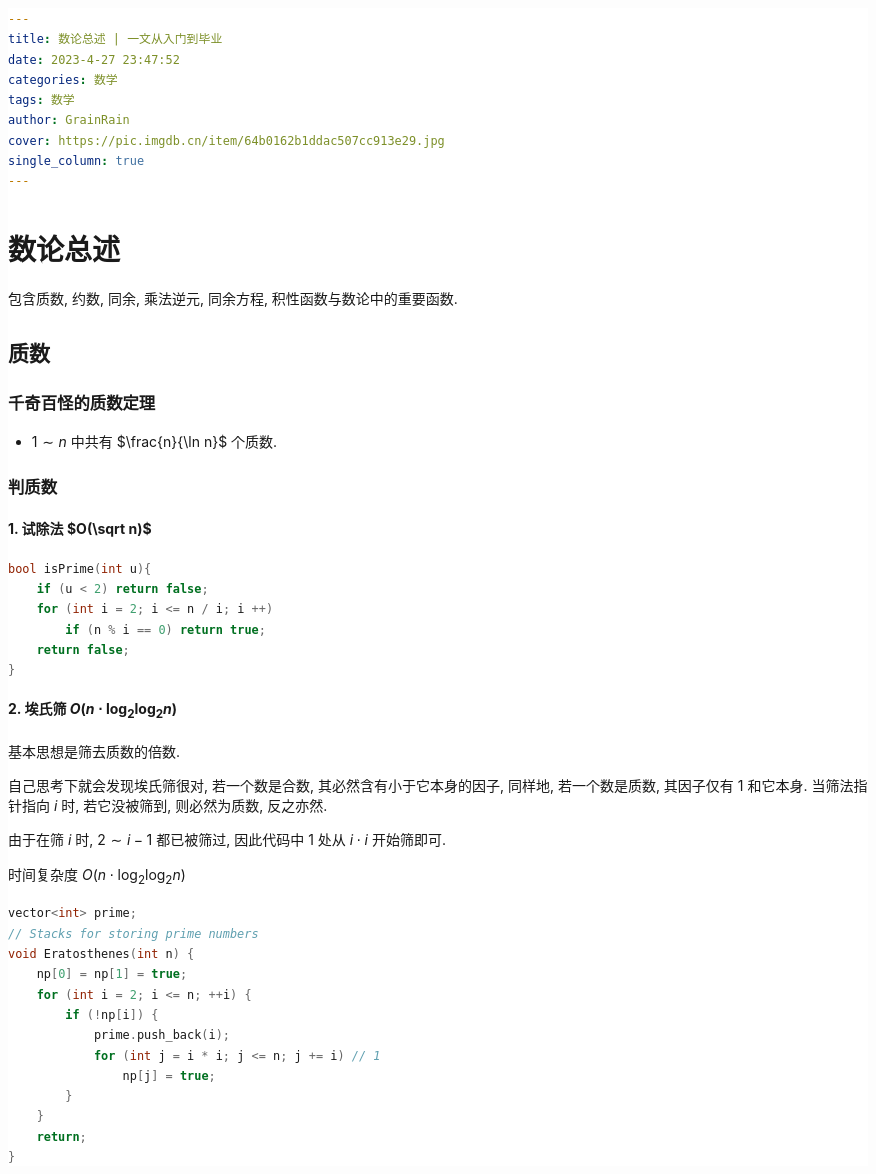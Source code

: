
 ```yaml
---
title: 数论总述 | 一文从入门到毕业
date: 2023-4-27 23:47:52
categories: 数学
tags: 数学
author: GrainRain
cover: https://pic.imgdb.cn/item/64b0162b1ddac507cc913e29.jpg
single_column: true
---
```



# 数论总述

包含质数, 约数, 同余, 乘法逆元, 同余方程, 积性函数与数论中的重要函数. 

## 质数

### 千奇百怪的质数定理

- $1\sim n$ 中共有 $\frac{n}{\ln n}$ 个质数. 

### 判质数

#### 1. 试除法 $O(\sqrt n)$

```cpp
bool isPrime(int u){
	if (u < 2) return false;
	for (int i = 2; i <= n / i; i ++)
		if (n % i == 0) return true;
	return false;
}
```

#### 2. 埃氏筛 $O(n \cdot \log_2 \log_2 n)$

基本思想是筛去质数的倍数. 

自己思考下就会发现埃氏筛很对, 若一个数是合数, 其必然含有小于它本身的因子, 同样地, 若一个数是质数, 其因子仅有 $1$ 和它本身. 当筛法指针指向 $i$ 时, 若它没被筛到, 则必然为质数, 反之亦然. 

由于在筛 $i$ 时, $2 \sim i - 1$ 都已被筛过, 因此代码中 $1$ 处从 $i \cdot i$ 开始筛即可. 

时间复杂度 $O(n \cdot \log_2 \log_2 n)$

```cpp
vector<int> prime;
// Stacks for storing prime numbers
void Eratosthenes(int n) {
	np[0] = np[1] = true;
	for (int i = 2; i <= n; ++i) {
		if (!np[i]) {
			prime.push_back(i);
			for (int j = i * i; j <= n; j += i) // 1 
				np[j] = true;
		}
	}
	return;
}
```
* * * *
#### EXERCISE PROMPT
Every line of the records containing the word "true" must appear in the answer.

#### RESULT
single_column: true
		if (n % i == 0) return true;
	np[0] = np[1] = true;
				np[j] = true;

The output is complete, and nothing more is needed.